When you return the material, keep every line exactly as it is and omit the pictures.

(Task material)

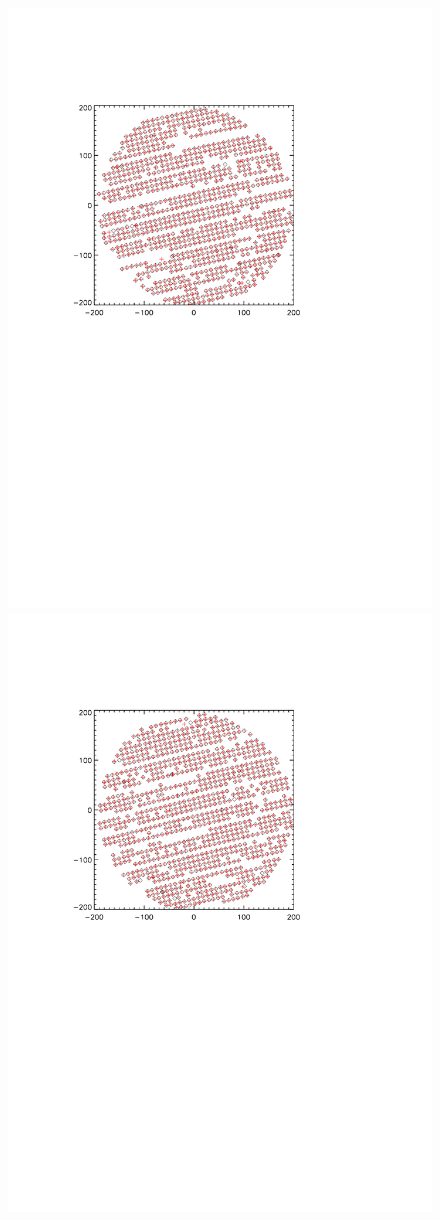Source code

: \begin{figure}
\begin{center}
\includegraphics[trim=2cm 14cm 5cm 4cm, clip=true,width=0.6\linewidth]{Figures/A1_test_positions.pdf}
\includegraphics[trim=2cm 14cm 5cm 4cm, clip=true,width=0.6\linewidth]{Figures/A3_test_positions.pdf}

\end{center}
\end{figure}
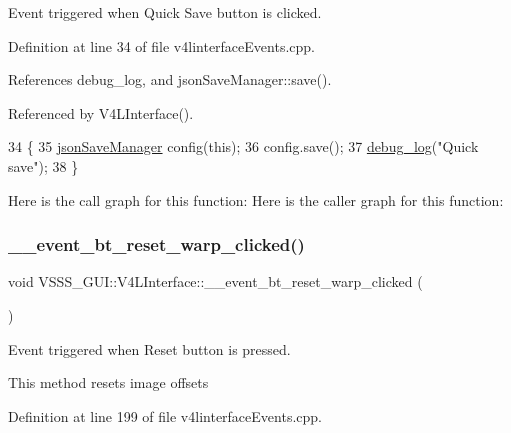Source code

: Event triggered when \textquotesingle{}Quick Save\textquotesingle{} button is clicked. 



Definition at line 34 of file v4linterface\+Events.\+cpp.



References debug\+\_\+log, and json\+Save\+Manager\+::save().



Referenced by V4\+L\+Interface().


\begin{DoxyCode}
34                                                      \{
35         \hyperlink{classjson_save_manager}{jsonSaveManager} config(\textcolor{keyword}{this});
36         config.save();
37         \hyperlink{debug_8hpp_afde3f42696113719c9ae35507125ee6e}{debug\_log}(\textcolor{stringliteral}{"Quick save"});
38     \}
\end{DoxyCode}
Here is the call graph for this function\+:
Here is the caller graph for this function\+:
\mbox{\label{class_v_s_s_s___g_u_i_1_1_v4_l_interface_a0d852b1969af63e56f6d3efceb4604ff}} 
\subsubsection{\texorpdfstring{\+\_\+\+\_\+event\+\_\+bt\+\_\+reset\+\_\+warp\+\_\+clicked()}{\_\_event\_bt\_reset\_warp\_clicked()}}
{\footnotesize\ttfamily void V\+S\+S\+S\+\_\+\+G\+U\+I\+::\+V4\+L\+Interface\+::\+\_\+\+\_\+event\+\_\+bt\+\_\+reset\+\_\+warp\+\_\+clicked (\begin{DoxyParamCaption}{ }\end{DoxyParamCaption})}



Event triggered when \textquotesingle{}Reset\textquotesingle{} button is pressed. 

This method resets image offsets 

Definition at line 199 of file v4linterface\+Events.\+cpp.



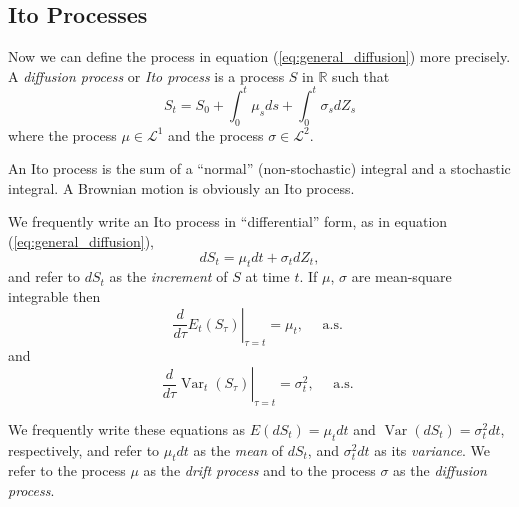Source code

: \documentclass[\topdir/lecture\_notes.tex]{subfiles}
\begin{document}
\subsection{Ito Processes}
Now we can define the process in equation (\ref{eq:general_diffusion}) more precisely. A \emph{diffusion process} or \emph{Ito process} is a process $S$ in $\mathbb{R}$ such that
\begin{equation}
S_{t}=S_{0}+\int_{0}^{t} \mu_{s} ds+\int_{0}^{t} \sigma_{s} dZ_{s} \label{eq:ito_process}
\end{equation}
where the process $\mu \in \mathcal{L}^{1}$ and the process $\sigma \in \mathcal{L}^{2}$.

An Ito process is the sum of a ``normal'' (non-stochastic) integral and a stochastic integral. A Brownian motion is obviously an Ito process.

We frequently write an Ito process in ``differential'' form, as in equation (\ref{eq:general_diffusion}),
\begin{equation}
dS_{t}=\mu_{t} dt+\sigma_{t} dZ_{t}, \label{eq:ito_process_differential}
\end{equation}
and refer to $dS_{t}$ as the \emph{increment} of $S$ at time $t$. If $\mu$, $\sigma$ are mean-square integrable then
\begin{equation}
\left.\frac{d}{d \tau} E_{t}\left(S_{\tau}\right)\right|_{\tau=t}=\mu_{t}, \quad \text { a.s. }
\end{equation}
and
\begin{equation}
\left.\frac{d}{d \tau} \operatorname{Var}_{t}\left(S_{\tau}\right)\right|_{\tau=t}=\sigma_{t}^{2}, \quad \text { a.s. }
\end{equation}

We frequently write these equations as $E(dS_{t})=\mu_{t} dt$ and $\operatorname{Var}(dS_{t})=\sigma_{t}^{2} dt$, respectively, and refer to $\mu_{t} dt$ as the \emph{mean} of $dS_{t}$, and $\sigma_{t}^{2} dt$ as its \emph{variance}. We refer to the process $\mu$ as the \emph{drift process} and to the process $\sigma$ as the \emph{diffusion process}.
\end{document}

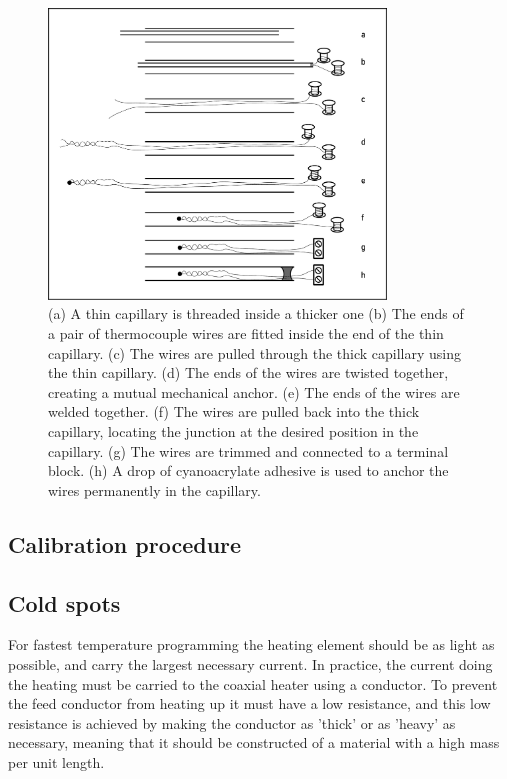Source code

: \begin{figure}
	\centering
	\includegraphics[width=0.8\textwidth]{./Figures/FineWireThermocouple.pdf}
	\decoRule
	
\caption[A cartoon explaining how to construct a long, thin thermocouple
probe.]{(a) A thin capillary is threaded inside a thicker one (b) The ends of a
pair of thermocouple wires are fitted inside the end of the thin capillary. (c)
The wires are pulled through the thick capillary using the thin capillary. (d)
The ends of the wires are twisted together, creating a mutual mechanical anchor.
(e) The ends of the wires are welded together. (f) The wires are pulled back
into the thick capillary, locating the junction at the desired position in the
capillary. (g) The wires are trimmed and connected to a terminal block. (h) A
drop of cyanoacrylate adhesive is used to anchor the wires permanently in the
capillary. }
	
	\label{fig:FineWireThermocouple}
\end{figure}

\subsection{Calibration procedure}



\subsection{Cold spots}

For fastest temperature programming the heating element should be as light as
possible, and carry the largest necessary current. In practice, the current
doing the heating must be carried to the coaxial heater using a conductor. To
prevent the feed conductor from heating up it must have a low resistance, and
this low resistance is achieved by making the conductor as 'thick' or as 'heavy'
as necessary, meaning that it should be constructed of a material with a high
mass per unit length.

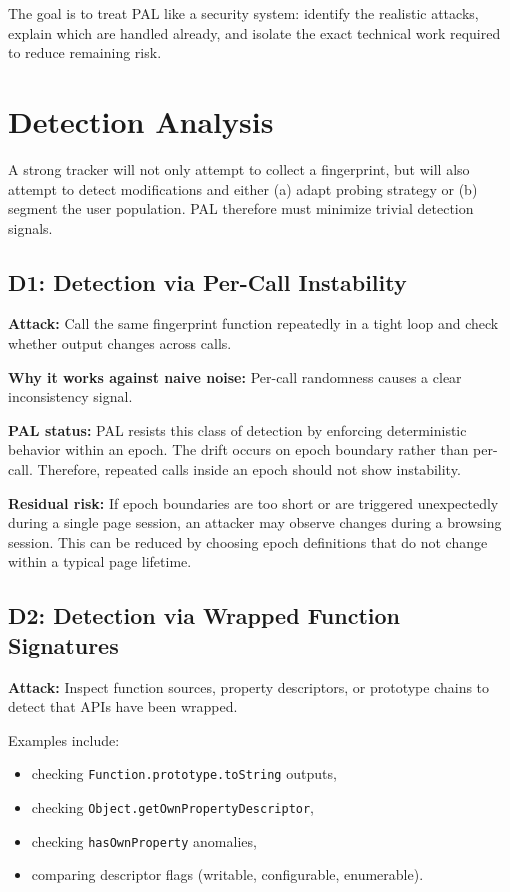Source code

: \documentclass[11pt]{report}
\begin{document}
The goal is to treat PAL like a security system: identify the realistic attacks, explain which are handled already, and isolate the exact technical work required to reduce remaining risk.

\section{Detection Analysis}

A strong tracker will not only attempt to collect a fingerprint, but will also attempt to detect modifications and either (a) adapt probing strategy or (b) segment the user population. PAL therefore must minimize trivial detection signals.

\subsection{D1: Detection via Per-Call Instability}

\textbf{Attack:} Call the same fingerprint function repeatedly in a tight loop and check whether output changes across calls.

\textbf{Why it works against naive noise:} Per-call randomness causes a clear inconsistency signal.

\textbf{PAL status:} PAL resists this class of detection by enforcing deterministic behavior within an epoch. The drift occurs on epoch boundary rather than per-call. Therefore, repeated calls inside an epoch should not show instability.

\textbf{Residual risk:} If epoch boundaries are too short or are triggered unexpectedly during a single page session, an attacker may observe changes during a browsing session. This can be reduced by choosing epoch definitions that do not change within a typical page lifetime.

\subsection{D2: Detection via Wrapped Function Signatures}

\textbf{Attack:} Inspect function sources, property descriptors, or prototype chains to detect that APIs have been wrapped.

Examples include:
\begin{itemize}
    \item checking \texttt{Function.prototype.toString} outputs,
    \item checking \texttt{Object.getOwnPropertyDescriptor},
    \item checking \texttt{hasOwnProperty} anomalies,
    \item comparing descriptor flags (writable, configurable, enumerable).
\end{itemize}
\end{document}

(End Task material)

> _Reply_
Source code

: \begin{figure}
\begin{center}
\includegraphics[trim=2cm 14cm 5cm 4cm, clip=true,width=0.6\linewidth]{Figures/A1_test_positions.pdf}
\includegraphics[trim=2cm 14cm 5cm 4cm, clip=true,width=0.6\linewidth]{Figures/A3_test_positions.pdf}

\end{center}
\end{figure}
Source code

: Event triggered when \textquotesingle{}Quick Save\textquotesingle{} button is clicked. 



Definition at line 34 of file v4linterface\+Events.\+cpp.



References debug\+\_\+log, and json\+Save\+Manager\+::save().



Referenced by V4\+L\+Interface().


\begin{DoxyCode}
34                                                      \{
35         \hyperlink{classjson_save_manager}{jsonSaveManager} config(\textcolor{keyword}{this});
36         config.save();
37         \hyperlink{debug_8hpp_afde3f42696113719c9ae35507125ee6e}{debug\_log}(\textcolor{stringliteral}{"Quick save"});
38     \}
\end{DoxyCode}
Here is the call graph for this function\+:
Here is the caller graph for this function\+:
\mbox{\label{class_v_s_s_s___g_u_i_1_1_v4_l_interface_a0d852b1969af63e56f6d3efceb4604ff}} 
\subsubsection{\texorpdfstring{\+\_\+\+\_\+event\+\_\+bt\+\_\+reset\+\_\+warp\+\_\+clicked()}{\_\_event\_bt\_reset\_warp\_clicked()}}
{\footnotesize\ttfamily void V\+S\+S\+S\+\_\+\+G\+U\+I\+::\+V4\+L\+Interface\+::\+\_\+\+\_\+event\+\_\+bt\+\_\+reset\+\_\+warp\+\_\+clicked (\begin{DoxyParamCaption}{ }\end{DoxyParamCaption})}



Event triggered when \textquotesingle{}Reset\textquotesingle{} button is pressed. 

This method resets image offsets 

Definition at line 199 of file v4linterface\+Events.\+cpp.



Source code

: \documentclass[\topdir/lecture\_notes.tex]{subfiles}
\begin{document}
\subsection{Ito Processes}
Now we can define the process in equation (\ref{eq:general_diffusion}) more precisely. A \emph{diffusion process} or \emph{Ito process} is a process $S$ in $\mathbb{R}$ such that
\begin{equation}
S_{t}=S_{0}+\int_{0}^{t} \mu_{s} ds+\int_{0}^{t} \sigma_{s} dZ_{s} \label{eq:ito_process}
\end{equation}
where the process $\mu \in \mathcal{L}^{1}$ and the process $\sigma \in \mathcal{L}^{2}$.

An Ito process is the sum of a ``normal'' (non-stochastic) integral and a stochastic integral. A Brownian motion is obviously an Ito process.

We frequently write an Ito process in ``differential'' form, as in equation (\ref{eq:general_diffusion}),
\begin{equation}
dS_{t}=\mu_{t} dt+\sigma_{t} dZ_{t}, \label{eq:ito_process_differential}
\end{equation}
and refer to $dS_{t}$ as the \emph{increment} of $S$ at time $t$. If $\mu$, $\sigma$ are mean-square integrable then
\begin{equation}
\left.\frac{d}{d \tau} E_{t}\left(S_{\tau}\right)\right|_{\tau=t}=\mu_{t}, \quad \text { a.s. }
\end{equation}
and
\begin{equation}
\left.\frac{d}{d \tau} \operatorname{Var}_{t}\left(S_{\tau}\right)\right|_{\tau=t}=\sigma_{t}^{2}, \quad \text { a.s. }
\end{equation}

We frequently write these equations as $E(dS_{t})=\mu_{t} dt$ and $\operatorname{Var}(dS_{t})=\sigma_{t}^{2} dt$, respectively, and refer to $\mu_{t} dt$ as the \emph{mean} of $dS_{t}$, and $\sigma_{t}^{2} dt$ as its \emph{variance}. We refer to the process $\mu$ as the \emph{drift process} and to the process $\sigma$ as the \emph{diffusion process}.
\end{document}

Source code

: \begin{figure}
	\centering
	\includegraphics[width=0.8\textwidth]{./Figures/FineWireThermocouple.pdf}
	\decoRule
	
\caption[A cartoon explaining how to construct a long, thin thermocouple
probe.]{(a) A thin capillary is threaded inside a thicker one (b) The ends of a
pair of thermocouple wires are fitted inside the end of the thin capillary. (c)
The wires are pulled through the thick capillary using the thin capillary. (d)
The ends of the wires are twisted together, creating a mutual mechanical anchor.
(e) The ends of the wires are welded together. (f) The wires are pulled back
into the thick capillary, locating the junction at the desired position in the
capillary. (g) The wires are trimmed and connected to a terminal block. (h) A
drop of cyanoacrylate adhesive is used to anchor the wires permanently in the
capillary. }
	
	\label{fig:FineWireThermocouple}
\end{figure}

\subsection{Calibration procedure}



\subsection{Cold spots}

For fastest temperature programming the heating element should be as light as
possible, and carry the largest necessary current. In practice, the current
doing the heating must be carried to the coaxial heater using a conductor. To
prevent the feed conductor from heating up it must have a low resistance, and
this low resistance is achieved by making the conductor as 'thick' or as 'heavy'
as necessary, meaning that it should be constructed of a material with a high
mass per unit length.

Source code

: \documentclass[11pt]{report}
\begin{document}
The goal is to treat PAL like a security system: identify the realistic attacks, explain which are handled already, and isolate the exact technical work required to reduce remaining risk.

\section{Detection Analysis}

A strong tracker will not only attempt to collect a fingerprint, but will also attempt to detect modifications and either (a) adapt probing strategy or (b) segment the user population. PAL therefore must minimize trivial detection signals.

\subsection{D1: Detection via Per-Call Instability}

\textbf{Attack:} Call the same fingerprint function repeatedly in a tight loop and check whether output changes across calls.

\textbf{Why it works against naive noise:} Per-call randomness causes a clear inconsistency signal.

\textbf{PAL status:} PAL resists this class of detection by enforcing deterministic behavior within an epoch. The drift occurs on epoch boundary rather than per-call. Therefore, repeated calls inside an epoch should not show instability.

\textbf{Residual risk:} If epoch boundaries are too short or are triggered unexpectedly during a single page session, an attacker may observe changes during a browsing session. This can be reduced by choosing epoch definitions that do not change within a typical page lifetime.

\subsection{D2: Detection via Wrapped Function Signatures}

\textbf{Attack:} Inspect function sources, property descriptors, or prototype chains to detect that APIs have been wrapped.

Examples include:
\begin{itemize}
    \item checking \texttt{Function.prototype.toString} outputs,
    \item checking \texttt{Object.getOwnPropertyDescriptor},
    \item checking \texttt{hasOwnProperty} anomalies,
    \item comparing descriptor flags (writable, configurable, enumerable).
\end{itemize}
\end{document}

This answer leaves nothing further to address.